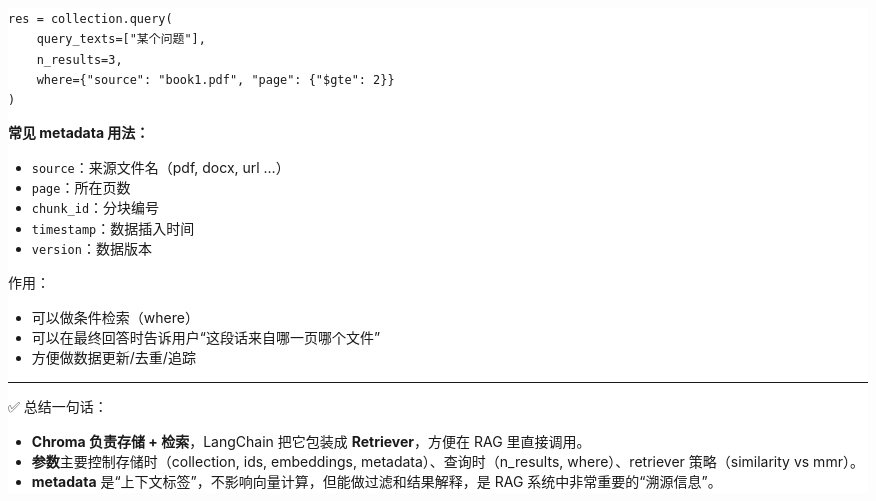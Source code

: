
 ```
res = collection.query(
    query_texts=["某个问题"],
    n_results=3,
    where={"source": "book1.pdf", "page": {"$gte": 2}}
)
```

**常见 metadata 用法：**

- `source`：来源文件名（pdf, docx, url …）
- `page`：所在页数
- `chunk_id`：分块编号
- `timestamp`：数据插入时间
- `version`：数据版本

作用：

- 可以做条件检索（where）
- 可以在最终回答时告诉用户“这段话来自哪一页哪个文件”
- 方便做数据更新/去重/追踪

------

✅ 总结一句话：

- **Chroma 负责存储 + 检索**，LangChain 把它包装成 **Retriever**，方便在 RAG 里直接调用。
- **参数**主要控制存储时（collection, ids, embeddings, metadata）、查询时（n_results, where）、retriever 策略（similarity vs mmr）。
- **metadata** 是“上下文标签”，不影响向量计算，但能做过滤和结果解释，是 RAG 系统中非常重要的“溯源信息”。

====

◆ **Instructions to follow**
Set every entry down again word for word, but not the pictures.

◆ **Solution for this exercise**
Source code

:
 ```
res = collection.query(
    query_texts=["某个问题"],
    n_results=3,
    where={"source": "book1.pdf", "page": {"$gte": 2}}
)
```

**常见 metadata 用法：**

- `source`：来源文件名（pdf, docx, url …）
- `page`：所在页数
- `chunk_id`：分块编号
- `timestamp`：数据插入时间
- `version`：数据版本

作用：

- 可以做条件检索（where）
- 可以在最终回答时告诉用户“这段话来自哪一页哪个文件”
- 方便做数据更新/去重/追踪

------

✅ 总结一句话：

- **Chroma 负责存储 + 检索**，LangChain 把它包装成 **Retriever**，方便在 RAG 里直接调用。
- **参数**主要控制存储时（collection, ids, embeddings, metadata）、查询时（n_results, where）、retriever 策略（similarity vs mmr）。
- **metadata** 是“上下文标签”，不影响向量计算，但能做过滤和结果解释，是 RAG 系统中非常重要的“溯源信息”。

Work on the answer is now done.